On Tuesday, in a deal worth 30 million pounds, the Swiss chemical giant Ineos bought a 50 per cent stake in IGas’ licences in the North West and East Midlands of England and in Scotland. The company would also agree to fund up to 138 million pounds in drilling and other exploration work in the license areas.
The deal with IGas will see Ineos gaining about 220,000 exploration acres with 67 trillion cubic feet of gas in place, although it is not clear yet how much of it could be commercially produced.
Ineos bet hard on British shale with an investment 640 million pounds announced in November and a promise of a payment of 6 per cent of its shale gas revenues to UK homeowners affected by the shale exploration. The Swiss giant is one of very few businesses that can use shale gas as both a fuel and a feedstock in its manufacturing plants. It is already spending hundreds of millions of pounds to import large quantities of shale gas from the USA to its Grangemouth facility in Scotland, a necessity as the availability of gas in the North Sea has declined.
Commenting on the purchase, Gary Haywood, CEO of Ineos Upstream, said: “This is a great opportunity to acquire some first class assets that have the potential to yield significant quantities of gas in the future. Ineos believes that an indigenous shale gas industry will transform UK manufacturing, and that we can extract the gas safely and responsibly.”

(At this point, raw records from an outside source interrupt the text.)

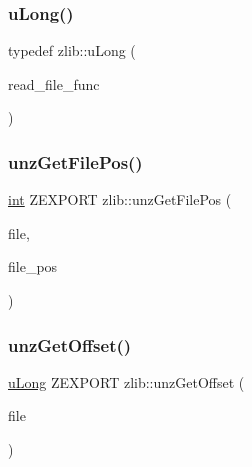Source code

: \mbox{\label{namespacezlib_a3bc0123d9337acd75d286df79e6cf7da}} 
\subsubsection{\texorpdfstring{u\+Long()}{uLong()}}
{\footnotesize\ttfamily typedef zlib\+::u\+Long (\begin{DoxyParamCaption}\item[{\hyperlink{ioapi_8h_aace96475a6dd2915bc55bc542d7aa8a5}{Z\+C\+A\+L\+L\+B\+A\+CK} $\ast$}]{read\+\_\+file\+\_\+func }\end{DoxyParamCaption})}

\mbox{\label{namespacezlib_a47437b346d579699d430dc268e4590e9}} 
\subsubsection{\texorpdfstring{unz\+Get\+File\+Pos()}{unzGetFilePos()}}
{\footnotesize\ttfamily \hyperlink{namespacezlib_a0c9da18d93722fcf02a354ae2b6ec1ba}{int} Z\+E\+X\+P\+O\+RT zlib\+::unz\+Get\+File\+Pos (\begin{DoxyParamCaption}\item[{\hyperlink{namespacezlib_a48c1eb530e72d2132ea9cb6648f4047e}{unz\+File}}]{file,  }\item[{\hyperlink{namespacezlib_aafe5edb16e400a11811c203048d2f464}{unz\+\_\+file\+\_\+pos} $\ast$}]{file\+\_\+pos }\end{DoxyParamCaption})}

\mbox{\label{namespacezlib_a0a1cdabde1d4c3e15a1a3fe74ad6316e}} 
\subsubsection{\texorpdfstring{unz\+Get\+Offset()}{unzGetOffset()}}
{\footnotesize\ttfamily \hyperlink{namespacezlib_a3bc0123d9337acd75d286df79e6cf7da}{u\+Long} Z\+E\+X\+P\+O\+RT zlib\+::unz\+Get\+Offset (\begin{DoxyParamCaption}\item[{\hyperlink{namespacezlib_a48c1eb530e72d2132ea9cb6648f4047e}{unz\+File}}]{file }\end{DoxyParamCaption})}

“Ineos’ scale, asset position across the UK, U.S. shale gas expertise, and our expertise in managing oil and gas facilities will be a great match with IGas’ existing onshore asset base, and significant exploration and production capability.”
The deal was good news for IGas, which was affected by the falling oil prices, resulting in the company’s shares rising almost 20 per cent in midday trading in London, although they remain nearly 80 per cent below their level in June, when there was greater optimism about the prospects of the British shale industry.
“Alongside the commitment from our existing partners, Ineos’ commitment of upfront cash and considerable capital investment will help fund us through the next steps of our shale appraisal and production programme,” said Andrew Austin, CEO of IGas, in a statement.
IGas also has an existing exploration partnership with Total, the French energy giant, and with GDF Suez.
The agreement is likely to give a much-needed boost to the UK shale prospects, adversely affected by the pre-election rhetoric, with MPs shying away from the controversial topic. It is certainly good news for the local economy since Ineos already employs around 250 people on Teesside. Speaking to a local newspaper, an Ineos spokesperson said: “Long term benefits of shale gas mean it can reduce prices and make all the Ineos plants more competitive.
“The sites in question are mainly in Scotland, the East Midlands and Runcorn.
“All Ineos plants are connected.
“Teesside will benefit, it’s good news; the bigger Ineos becomes in shale, the better for its other sites.”
Ineos’ acquisitions mean that the company will hold full ownership of the shale licence around the Grangemouth petrochemical plant, however the recently imposed moratorium on shale exploration in Scotland means that it is difficult to predict when any exploratory work is likely to commence.